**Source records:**
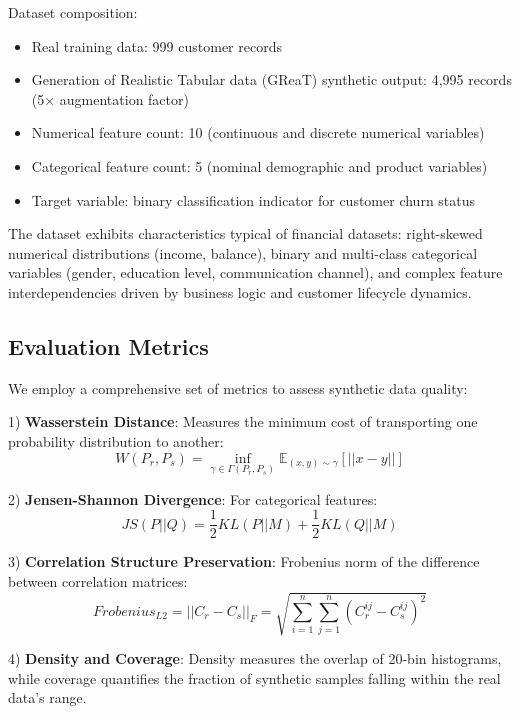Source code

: \documentclass[10pt,conference,a4paper]{IEEEtran}
\begin{document}
Dataset composition:
\begin{itemize}
    \item Real training data: 999 customer records
    \item Generation of Realistic Tabular data (GReaT) synthetic output: 4,995 records (5× augmentation factor)
    \item Numerical feature count: 10 (continuous and discrete numerical variables)
    \item Categorical feature count: 5 (nominal demographic and product variables)
    \item Target variable: binary classification indicator for customer churn status
\end{itemize}

The dataset exhibits characteristics typical of financial datasets: right-skewed numerical distributions (income, balance), binary and multi-class categorical variables (gender, education level, communication channel), and complex feature interdependencies driven by business logic and customer lifecycle dynamics.

\subsection{Evaluation Metrics}
We employ a comprehensive set of metrics to assess synthetic data quality:

1) \textbf{Wasserstein Distance}: Measures the minimum cost of transporting one probability distribution to another:
\begin{equation}
W(P_{r},P_{s})=\inf_{\gamma\in\Gamma(P_{r},P_{s})}\mathbb{E}_{(x,y)\sim\gamma}[||x-y||] \label{eq:wasserstein}
\end{equation}

2) \textbf{Jensen-Shannon Divergence}: For categorical features:
\begin{equation}
JS(P||Q)=\frac{1}{2}KL(P||M)+\frac{1}{2}KL(Q||M) \label{eq:jsd}
\end{equation}

3) \textbf{Correlation Structure Preservation}: Frobenius norm of the difference between correlation matrices:
\begin{equation}
Frobenius_{L2} = ||C_r - C_s||_F = \sqrt{\sum_{i=1}^{n}\sum_{j=1}^{n}(C_{r}^{ij}-C_{s}^{ij})^{2}} \label{eq:frobenius}
\end{equation}

4) \textbf{Density and Coverage}: Density measures the overlap of 20-bin histograms, while coverage quantifies the fraction of synthetic samples falling within the real data's range.
\end{document}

**Task description:**
Once the images are removed, print the remaining data exactly as it appears above.

**Output for this exercise:**
Source code

: \documentclass[10pt,conference,a4paper]{IEEEtran}
\begin{document}
Dataset composition:
\begin{itemize}
    \item Real training data: 999 customer records
    \item Generation of Realistic Tabular data (GReaT) synthetic output: 4,995 records (5× augmentation factor)
    \item Numerical feature count: 10 (continuous and discrete numerical variables)
    \item Categorical feature count: 5 (nominal demographic and product variables)
    \item Target variable: binary classification indicator for customer churn status
\end{itemize}

The dataset exhibits characteristics typical of financial datasets: right-skewed numerical distributions (income, balance), binary and multi-class categorical variables (gender, education level, communication channel), and complex feature interdependencies driven by business logic and customer lifecycle dynamics.

\subsection{Evaluation Metrics}
We employ a comprehensive set of metrics to assess synthetic data quality:

1) \textbf{Wasserstein Distance}: Measures the minimum cost of transporting one probability distribution to another:
\begin{equation}
W(P_{r},P_{s})=\inf_{\gamma\in\Gamma(P_{r},P_{s})}\mathbb{E}_{(x,y)\sim\gamma}[||x-y||] \label{eq:wasserstein}
\end{equation}

2) \textbf{Jensen-Shannon Divergence}: For categorical features:
\begin{equation}
JS(P||Q)=\frac{1}{2}KL(P||M)+\frac{1}{2}KL(Q||M) \label{eq:jsd}
\end{equation}

3) \textbf{Correlation Structure Preservation}: Frobenius norm of the difference between correlation matrices:
\begin{equation}
Frobenius_{L2} = ||C_r - C_s||_F = \sqrt{\sum_{i=1}^{n}\sum_{j=1}^{n}(C_{r}^{ij}-C_{s}^{ij})^{2}} \label{eq:frobenius}
\end{equation}

4) \textbf{Density and Coverage}: Density measures the overlap of 20-bin histograms, while coverage quantifies the fraction of synthetic samples falling within the real data's range.
\end{document}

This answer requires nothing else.